─── SUPPLIED MATERIAL
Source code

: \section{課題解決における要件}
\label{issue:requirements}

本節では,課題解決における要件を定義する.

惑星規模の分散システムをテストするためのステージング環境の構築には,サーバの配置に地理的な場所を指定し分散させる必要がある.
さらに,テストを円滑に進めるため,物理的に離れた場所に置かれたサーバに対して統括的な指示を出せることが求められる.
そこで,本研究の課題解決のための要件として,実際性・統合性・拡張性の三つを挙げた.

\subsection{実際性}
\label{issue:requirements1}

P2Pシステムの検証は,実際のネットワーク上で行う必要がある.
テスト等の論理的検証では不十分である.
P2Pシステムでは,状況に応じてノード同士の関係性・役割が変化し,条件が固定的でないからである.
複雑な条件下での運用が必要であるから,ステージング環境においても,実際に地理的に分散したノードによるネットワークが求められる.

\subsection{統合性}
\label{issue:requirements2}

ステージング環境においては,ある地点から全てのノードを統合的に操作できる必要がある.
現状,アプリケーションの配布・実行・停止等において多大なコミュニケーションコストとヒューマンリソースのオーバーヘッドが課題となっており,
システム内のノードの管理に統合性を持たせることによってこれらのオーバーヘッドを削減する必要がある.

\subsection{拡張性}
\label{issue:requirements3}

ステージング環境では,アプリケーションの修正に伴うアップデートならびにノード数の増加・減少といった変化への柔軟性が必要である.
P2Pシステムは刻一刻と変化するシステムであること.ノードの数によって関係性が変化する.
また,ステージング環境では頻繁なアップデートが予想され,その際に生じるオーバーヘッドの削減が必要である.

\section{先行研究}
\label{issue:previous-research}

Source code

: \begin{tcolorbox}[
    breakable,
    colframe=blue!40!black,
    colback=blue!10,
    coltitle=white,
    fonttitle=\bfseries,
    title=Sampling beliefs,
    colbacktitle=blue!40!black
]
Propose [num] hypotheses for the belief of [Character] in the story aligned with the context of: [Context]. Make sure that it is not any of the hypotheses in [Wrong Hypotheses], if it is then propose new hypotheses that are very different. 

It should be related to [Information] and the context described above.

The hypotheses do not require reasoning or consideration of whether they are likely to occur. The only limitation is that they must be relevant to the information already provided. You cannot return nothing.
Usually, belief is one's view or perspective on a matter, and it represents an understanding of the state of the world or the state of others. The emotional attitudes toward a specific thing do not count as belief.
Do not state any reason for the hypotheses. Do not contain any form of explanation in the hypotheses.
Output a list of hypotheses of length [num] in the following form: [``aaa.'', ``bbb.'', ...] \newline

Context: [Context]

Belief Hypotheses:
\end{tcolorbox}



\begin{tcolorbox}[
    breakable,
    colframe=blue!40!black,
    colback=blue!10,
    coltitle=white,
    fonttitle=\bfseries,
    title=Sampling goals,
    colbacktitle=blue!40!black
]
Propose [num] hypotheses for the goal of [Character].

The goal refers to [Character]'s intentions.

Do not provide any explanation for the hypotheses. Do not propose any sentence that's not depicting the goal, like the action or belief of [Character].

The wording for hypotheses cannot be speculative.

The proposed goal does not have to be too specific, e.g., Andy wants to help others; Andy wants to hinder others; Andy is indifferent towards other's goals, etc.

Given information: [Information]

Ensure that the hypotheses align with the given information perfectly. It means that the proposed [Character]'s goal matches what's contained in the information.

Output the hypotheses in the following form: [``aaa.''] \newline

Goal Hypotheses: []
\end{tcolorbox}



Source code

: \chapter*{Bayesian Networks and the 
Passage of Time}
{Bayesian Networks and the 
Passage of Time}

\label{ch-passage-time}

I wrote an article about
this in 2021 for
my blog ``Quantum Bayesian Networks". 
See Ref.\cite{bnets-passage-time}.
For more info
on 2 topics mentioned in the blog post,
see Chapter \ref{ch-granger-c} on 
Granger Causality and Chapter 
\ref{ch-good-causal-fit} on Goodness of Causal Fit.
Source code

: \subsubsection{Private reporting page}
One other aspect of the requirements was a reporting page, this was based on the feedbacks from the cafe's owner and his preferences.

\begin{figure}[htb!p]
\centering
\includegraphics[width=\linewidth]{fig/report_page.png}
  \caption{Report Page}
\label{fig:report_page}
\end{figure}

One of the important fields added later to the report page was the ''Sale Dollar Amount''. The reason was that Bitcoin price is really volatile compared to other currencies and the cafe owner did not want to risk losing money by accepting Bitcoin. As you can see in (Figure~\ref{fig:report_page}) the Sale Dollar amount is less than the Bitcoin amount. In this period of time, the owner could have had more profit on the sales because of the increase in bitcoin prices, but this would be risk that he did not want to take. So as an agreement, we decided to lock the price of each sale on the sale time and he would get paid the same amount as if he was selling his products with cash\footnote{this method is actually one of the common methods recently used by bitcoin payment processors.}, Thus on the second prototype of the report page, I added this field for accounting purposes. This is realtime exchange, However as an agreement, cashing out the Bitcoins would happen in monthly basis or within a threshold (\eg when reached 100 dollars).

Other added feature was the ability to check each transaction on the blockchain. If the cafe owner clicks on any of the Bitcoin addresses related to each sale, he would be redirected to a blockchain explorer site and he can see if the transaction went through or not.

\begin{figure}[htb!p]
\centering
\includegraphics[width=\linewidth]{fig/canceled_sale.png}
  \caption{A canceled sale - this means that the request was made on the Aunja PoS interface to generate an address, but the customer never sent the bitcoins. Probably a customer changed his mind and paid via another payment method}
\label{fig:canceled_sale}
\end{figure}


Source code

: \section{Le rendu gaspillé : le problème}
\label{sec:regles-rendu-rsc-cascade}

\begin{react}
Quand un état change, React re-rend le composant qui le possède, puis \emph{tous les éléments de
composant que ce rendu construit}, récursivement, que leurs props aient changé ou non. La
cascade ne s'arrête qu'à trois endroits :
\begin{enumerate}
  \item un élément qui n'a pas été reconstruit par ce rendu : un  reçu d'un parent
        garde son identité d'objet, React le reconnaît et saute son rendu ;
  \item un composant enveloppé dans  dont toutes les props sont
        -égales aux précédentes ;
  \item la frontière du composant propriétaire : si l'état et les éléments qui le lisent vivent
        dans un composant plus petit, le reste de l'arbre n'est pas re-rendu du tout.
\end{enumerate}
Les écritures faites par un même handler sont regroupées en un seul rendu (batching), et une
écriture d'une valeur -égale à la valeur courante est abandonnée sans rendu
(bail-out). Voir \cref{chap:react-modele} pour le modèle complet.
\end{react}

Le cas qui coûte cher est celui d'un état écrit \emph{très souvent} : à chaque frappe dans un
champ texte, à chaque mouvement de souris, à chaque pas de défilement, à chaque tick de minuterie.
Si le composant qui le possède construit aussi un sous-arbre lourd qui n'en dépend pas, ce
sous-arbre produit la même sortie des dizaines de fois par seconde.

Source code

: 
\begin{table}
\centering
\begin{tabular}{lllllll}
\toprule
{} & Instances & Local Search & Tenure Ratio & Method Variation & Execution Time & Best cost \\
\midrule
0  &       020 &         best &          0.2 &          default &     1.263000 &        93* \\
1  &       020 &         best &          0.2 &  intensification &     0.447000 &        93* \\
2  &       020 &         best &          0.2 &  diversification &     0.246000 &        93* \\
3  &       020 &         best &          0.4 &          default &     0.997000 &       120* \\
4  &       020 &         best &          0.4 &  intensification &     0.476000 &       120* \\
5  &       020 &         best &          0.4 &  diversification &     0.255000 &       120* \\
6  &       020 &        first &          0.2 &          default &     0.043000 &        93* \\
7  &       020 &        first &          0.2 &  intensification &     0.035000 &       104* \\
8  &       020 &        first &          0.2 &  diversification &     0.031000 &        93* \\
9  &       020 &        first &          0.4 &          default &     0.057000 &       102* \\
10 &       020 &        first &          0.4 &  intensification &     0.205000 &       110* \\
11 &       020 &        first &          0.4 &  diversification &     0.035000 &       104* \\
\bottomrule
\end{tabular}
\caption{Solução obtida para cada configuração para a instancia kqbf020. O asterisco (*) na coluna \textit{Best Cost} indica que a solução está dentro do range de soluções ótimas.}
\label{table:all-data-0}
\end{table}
──────
Which lines in the data above hold the string "state"? Return each of them.

■ REPLY TO THE EXERCISE ■
Usually, belief is one's view or perspective on a matter, and it represents an understanding of the state of the world or the state of others. The emotional attitudes toward a specific thing do not count as belief.
Do not state any reason for the hypotheses. Do not contain any form of explanation in the hypotheses.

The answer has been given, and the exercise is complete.